- _Goal of the exercise_
Find the word "alpha" in the listing. Copy out each line where it occurs.

- _Material for this task_
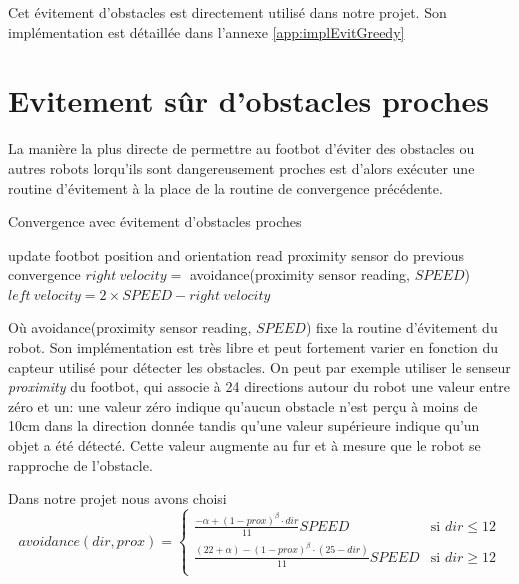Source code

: Cet évitement d'obstacles est directement utilisé dans notre projet. Son implémentation est détaillée dans l'annexe \ref{app:implEvitGreedy}

\section{Evitement sûr d'obstacles proches\label{sec:emerAvoid}}

La manière la plus directe de permettre au footbot d'éviter des obstacles ou autres robots lorqu'ils sont dangereusement proches est d'alors exécuter une routine d'évitement à la place de la routine de convergence précédente.
\begin{algorithm}
\label{obstacleConvergence}
\caption{Convergence avec évitement d'obstacles proches}
\begin{algorithmic}
    \STATE update footbot position and orientation
    \STATE read proximity sensor 
      \STATE do previous convergence
    \ELSE
      \STATE \( right\:velocity = \) avoidance(proximity sensor reading, \(SPEED\))
    \ENDIF
    \STATE \( left\:velocity = 2 \times SPEED-right\:velocity\) 
  \ENDWHILE
\end{algorithmic}
\end{algorithm}

Où avoidance(proximity sensor reading, $SPEED$) fixe la routine d'évitement du robot. Son implémentation est très libre et peut fortement varier en fonction du capteur utilisé pour détecter les obstacles. On peut par exemple utiliser le senseur \emph{proximity} du footbot, qui associe à 24 directions autour du robot une valeur entre zéro et un: une valeur zéro indique qu'aucun obstacle n'est perçu à moins de 10cm dans la direction donnée tandis qu'une valeur supérieure indique qu'un objet a été détecté. Cette valeur augmente au fur et à mesure que le robot se rapproche de l'obstacle.~\cite{argosSite1}

Dans notre projet nous avons choisi
\[avoidance(dir, prox)=
  \begin{cases}
      \frac{-\alpha +(1-prox)^{\beta}\cdot dir}{11}SPEED & \text{si }dir \leq 12\\
      \frac{(22+\alpha )-(1-prox)^{\beta}\cdot (25-dir)}{11}SPEED & \text{si }dir \geq 12\\
  \end{cases}
\]

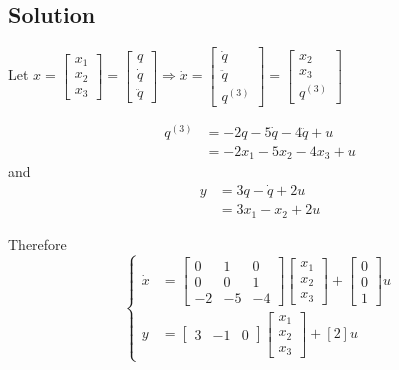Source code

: \documentclass[12pt,a4paper]{article}
\begin{document}
\subsection*{Solution}

Let $ x = \begin{bmatrix}
	x_1 \\ x_2 \\ x_3
\end{bmatrix} = \begin{bmatrix}	
   q \\ \dot q \\ \ddot q
\end{bmatrix}
 \Rightarrow \dot x = \begin{bmatrix}
	\dot q \\ \ddot q \\ q^{(3)}
\end{bmatrix} = \begin{bmatrix}
x_2 \\ x_3 \\ q^{(3)}
\end{bmatrix}
$ 

\begin{align*}
	q^{(3)} &= -2q - 5\dot q - 4\ddot q + u \\
	&= -2 x_1 - 5x_2 - 4x_3 + u
\end{align*}
and
\begin{align*}
	y &= 3q - \dot q + 2u \\
	&= 3x_1 - x_2 + 2u 
\end{align*}

Therefore
\[
\begin{cases}
	\dot x &= \begin{bmatrix}		
		0 & 1 & 0 \\
		0 & 0 & 1 \\
		-2 & -5 & - 4
	\end{bmatrix}	\begin{bmatrix}
	x_1 \\ x_2 \\ x_3
	\end{bmatrix} + \begin{bmatrix}
	0 \\ 0 \\ 1
	\end{bmatrix} u \\
	y &= \begin{bmatrix}
		3 & -1 & 0
	\end{bmatrix} \begin{bmatrix}	
	x_1 \\ x_2 \\ x_3
	\end{bmatrix} + [2]u
\end{cases}
\]
\end{document}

- _Task result_
      \frac{-\alpha +(1-prox)^{\beta}\cdot dir}{11}SPEED & \text{si }dir \leq 12\\
      \frac{(22+\alpha )-(1-prox)^{\beta}\cdot (25-dir)}{11}SPEED & \text{si }dir \geq 12\\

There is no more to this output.